When I read recently that Unilever, the company that makes the product had decided to rename it and drop the ‘Fair’ in favor of ‘Glow’, I thought about her after all these years. The aspiration for being fair in a country like ours, where skin color is primarily all shades of dark and brown, is deep rooted and manifested in many areas of life.From putting new-borns in color boxes of ‘saaf rang nahin hai’ (is not fair), or to marriages being decided on ‘rang gira hai’ (is dark)– the bias against dark skin is a part of life.
The fairness industry did not create the preference for fair skins, it capitalized on a deep rooted desire that has for centuries equated fair skin with worth and beauty. In matrimony the demand is always for a ‘gori’ bride, advertisements tell young girl that a fair skin will give them a head start in life – both professionally and personally. This is one prejudice that has closed the gender divide too, with lots of products that claim to help men become ‘fair and handsome’ or of ‘lighter skin’ tone in order to succeed! Well known Bollywood celebrities have routinely sold the ‘fair’ dream to countless young people, the underlying message being life would be more successful if you are ‘fair’. The fairness cream market in India is estimated to be nearly Rs5000 crores! Surveys say that nearly 735 million use fairness creams in India, with majority being women and girls.
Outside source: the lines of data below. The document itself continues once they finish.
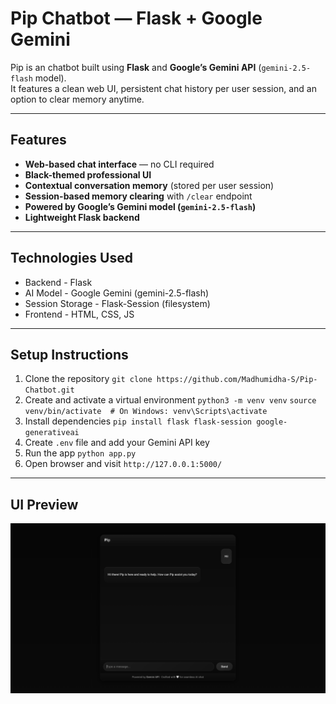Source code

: # Pip Chatbot — Flask + Google Gemini

Pip is an chatbot built using **Flask** and **Google’s Gemini API** (`gemini-2.5-flash` model).  
It features a clean web UI, persistent chat history per user session, and an option to clear memory anytime.

---

## Features

- **Web-based chat interface** — no CLI required
- **Black-themed professional UI**
- **Contextual conversation memory** (stored per user session)
- **Session-based memory clearing** with `/clear` endpoint
- **Powered by Google’s Gemini model (`gemini-2.5-flash`)**
- **Lightweight Flask backend**

---

## Technologies Used

- Backend - Flask
- AI Model - Google Gemini (gemini-2.5-flash)
- Session Storage - Flask-Session (filesystem)
- Frontend - HTML, CSS, JS

---

## Setup Instructions

1. Clone the repository
   `git clone https://github.com/Madhumidha-S/Pip-Chatbot.git`
2. Create and activate a virtual environment
   `python3 -m venv venv`
   `source venv/bin/activate  # On Windows: venv\Scripts\activate`
3. Install dependencies
   `pip install flask flask-session google-generativeai`
4. Create `.env` file and add your Gemini API key
5. Run the app
   `python app.py`
6. Open browser and visit `http://127.0.0.1:5000/`

---

## UI Preview

![UI](image-1.png)
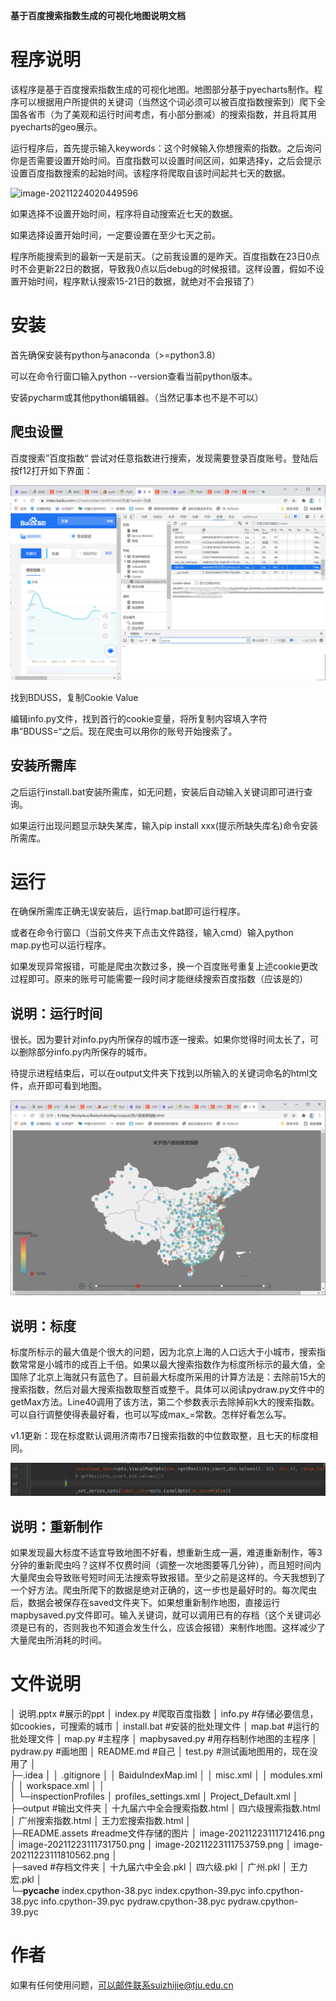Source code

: **基于百度搜索指数生成的可视化地图说明文档**

# 程序说明

该程序是基于百度搜索指数生成的可视化地图。地图部分基于pyecharts制作。程序可以根据用户所提供的关键词（当然这个词必须可以被百度指数搜索到）爬下全国各省市（为了美观和运行时间考虑，有小部分删减）的搜索指数，并且将其用pyecharts的geo展示。

运行程序后，首先提示输入keywords：这个时候输入你想搜索的指数。之后询问你是否需要设置开始时间。百度指数可以设置时间区间，如果选择y，之后会提示设置百度指数搜索的起始时间。该程序将爬取自该时间起共七天的数据。

![image-20211224020449596](README.assets/image-20211224020449596.png)

如果选择不设置开始时间，程序将自动搜索近七天的数据。

如果选择设置开始时间，一定要设置在至少七天之前。

程序所能搜索到的最新一天是前天。（之前我设置的是昨天。百度指数在23日0点时不会更新22日的数据，导致我0点以后debug的时候报错。这样设置，假如不设置开始时间，程序默认搜索15-21日的数据，就绝对不会报错了）

# 安装

首先确保安装有python与anaconda（>=python3.8）

可以在命令行窗口输入python --version查看当前python版本。

安装pycharm或其他python编辑器。（当然记事本也不是不可以）

## 爬虫设置

百度搜索”百度指数“ 尝试对任意指数进行搜索，发现需要登录百度账号。登陆后按f12打开如下界面：

![image-20211223111731750](README.assets/image-20211223111731750.png)

找到BDUSS，复制Cookie Value

编辑info.py文件，找到首行的cookie变量，将所复制内容填入字符串”BDUSS=“之后。现在爬虫可以用你的账号开始搜索了。

## 安装所需库

之后运行install.bat安装所需库，如无问题，安装后自动输入关键词即可进行查询。

如果运行出现问题显示缺失某库，输入pip install xxx(提示所缺失库名)命令安装所需库。

# 运行

在确保所需库正确无误安装后，运行map.bat即可运行程序。

或者在命令行窗口（当前文件夹下点击文件路径，输入cmd）输入python map.py也可以运行程序。

如果发现异常报错，可能是爬虫次数过多，换一个百度账号重复上述cookie更改过程即可。原来的账号可能需要一段时间才能继续搜索百度指数（应该是的）

## 说明：运行时间

很长。因为要针对info.py内所保存的城市逐一搜索。如果你觉得时间太长了，可以删除部分info.py内所保存的城市。

待提示进程结束后，可以在output文件夹下找到以所输入的关键词命名的html文件，点开即可看到地图。

![image-20211223111753759](README.assets/image-20211223111753759.png)

## 说明：标度

标度所标示的最大值是个很大的问题，因为北京上海的人口远大于小城市，搜索指数常常是小城市的成百上千倍。如果以最大搜索指数作为标度所标示的最大值，全国除了北京上海就只有蓝色了。目前最大标度所采用的计算方法是：去除前15大的搜索指数，然后对最大搜索指数取整百或整千。具体可以阅读pydraw.py文件中的getMax方法。Line40调用了该方法，第二个参数表示去除掉前k大的搜索指数。可以自行调整使得表最好看，也可以写成max_=常数。怎样好看怎么写。

v1.1更新：现在标度默认调用济南市7日搜索指数的中位数取整，且七天的标度相同。

![image-20211223111810562](README.assets/image-20211223111810562.png)

## 说明：重新制作

如果发现最大标度不适宜导致地图不好看，想重新生成一遍，难道重新制作，等3分钟的重新爬虫吗？这样不仅费时间（调整一次地图要等几分钟），而且短时间内大量爬虫会导致账号短时间无法搜索导致报错。至少之前是这样的。今天我想到了一个好方法。爬虫所爬下的数据是绝对正确的，这一步也是最好时的。每次爬虫后，数据会被保存在saved文件夹下。如果想重新制作地图，直接运行mapbysaved.py文件即可。输入关键词，就可以调用已有的存档（这个关键词必须是已有的，否则我也不知道会发生什么，应该会报错）来制作地图。这样减少了大量爬虫所消耗的时间。

# 文件说明

│  说明.pptx                                                   #展示的ppt
│  index.py                                               #爬取百度指数
│  info.py  #存储必要信息，如cookies，可搜索的城市
│  install.bat                                     #安装的批处理文件
│  map.bat                                        #运行的批处理文件
│  map.py                                                            #主程序
│  mapbysaved.py               #用存档制作地图的主程序
│  pydraw.py                                                       #画地图
│  README.md                                                       #自己
│  test.py                       #测试画地图用的，现在没用了
│  
├─.idea
│  │  .gitignore
│  │  BaiduIndexMap.iml
│  │  misc.xml
│  │  modules.xml
│  │  workspace.xml
│  │  
│  └─inspectionProfiles
│          profiles_settings.xml
│          Project_Default.xml
│          
├─output                                                     #输出文件夹
│      十九届六中全会搜索指数.html
│      四六级搜索指数.html
│      广州搜索指数.html
│      王力宏搜索指数.html
│      
├─README.assets                #readme文件存储的图片
│      image-20211223111712416.png
│      image-20211223111731750.png
│      image-20211223111753759.png
│      image-20211223111810562.png
│      
├─saved                                                       #存档文件夹
│      十九届六中全会.pkl
│      四六级.pkl
│      广州.pkl
│      王力宏.pkl
│      
└─__pycache__
        index.cpython-38.pyc
        index.cpython-39.pyc
        info.cpython-38.pyc
        info.cpython-39.pyc
        pydraw.cpython-38.pyc
        pydraw.cpython-39.pyc

# 作者

如果有任何使用问题，可以邮件联系suizhijie@tju.edu.cn

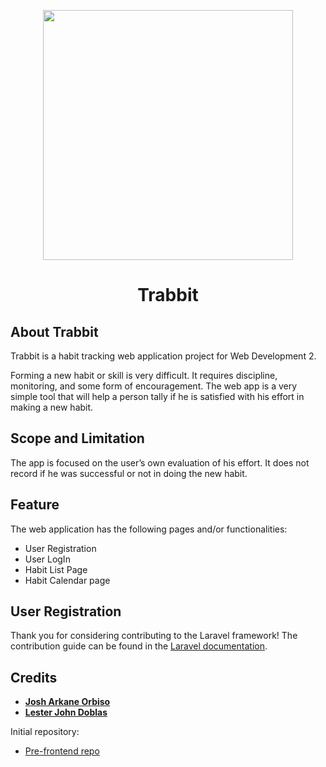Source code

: <p align="center"><img src="https://raw.githubusercontent.com/lester2k1/new_habit_tracker_4/master/public/img/logo2.png" width="400"></p>

<h1 align="center">
Trabbit
</h1>

## About Trabbit

Trabbit is a habit tracking web application project for Web Development 2.

Forming a new habit or skill is very difficult. It requires discipline, monitoring, and some form of encouragement. 
The web app is a very simple tool that will help a person tally if he is satisfied with his effort in making a new habit.

## Scope and Limitation

The app is focused on the user’s own evaluation of his effort. It does not record if he was successful or not in doing the new habit.

## Feature

The web application has the following pages and/or functionalities:
- User Registration
- User LogIn
- Habit List Page
- Habit Calendar page

## User Registration

Thank you for considering contributing to the Laravel framework! The contribution guide can be found in the [Laravel documentation](https://laravel.com/docs/contributions).

## Credits
- **[Josh Arkane Orbiso](https://github.com/orbijo)**
- **[Lester John Doblas](https://github.com/lester2k1)**

Initial repository:
- [Pre-frontend repo](https://github.com/orbijo/new_habit_tracker_4/)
The battle between the fairness industry and its opponents has been raging for quite some time. For many years, activists and prominent people have been pursuing ideas like the ‘Dark is Beautiful’ campaign (2009) and the hashtag #unfairandlovely (2015) to bring into focus the problem of ‘colorism’ – a bias against dark skin – and counter the idea that only fair is beautiful and emphasize on beauty beyond skin color.
After a piecemeal ban on some offensive fairness advertisements by the Advertising Standards Council of India in 2014, the Drugs and Magic Remedies (Objectionable Advertisements) (Amendment) Bill, 2020, has been finalized by the Ministry of Health, which apart from others also proposes a ban on advertisements of products that promote fairness creams. Offenders are liable for 5 years in prison and fine.
A prominent Indian matrimonial website recently dropped its skin filter categorizing prospective matches on skin color. Unilever’s change of name was preceded by another consumer giant Johnson & Johnson dropping its range of products that are sold as ‘dark spot reducers’. These shifts are primarily due to the impact of the “Black Lives Matter’ campaign. The campaign has brought focus on brands that use imagery that has racial undertones to sell products. This has seen the fairness industry come under severe pressure forcing them to make changes.
The multi-billion dollar fairness industry picked on a social prejudice and packaged it in an economic manner so that millions believed that by spending merely Rs 5/- on a sachet of cream they could be rid of their undesirable dark skin. I wonder now, will the name change challenge this belief? Or will people continue to chase the fair skin mirage?
Do these cosmetic changes to imagery and names really change things on the ground? Like many other deep rooted prejudices the preference for fair skin will take a long time to disappear. It will need a change of societal mind set. Much like son preference, it will need to begin from when women are pregnant. When they will not be routinely told that drinking saffron-laced milk and eating oranges, fennel seeds and coconut will make the child fair. When children and young will not routinely face bias due to their complexion. When marriages will not be made or unmade on the ground of a ‘gori’ girl. Then, we can begin to have hope.
Till we get there, these changes are important. The images and values that are touted and promoted on the media, have a great role in shaping ideas and preferences. Once the underlying messaging that the fairness industry has promoted – that dark is undesirable – disappears, we would probably move forward to accepting that neither dark nor fair is beautiful. Beauty is beautiful.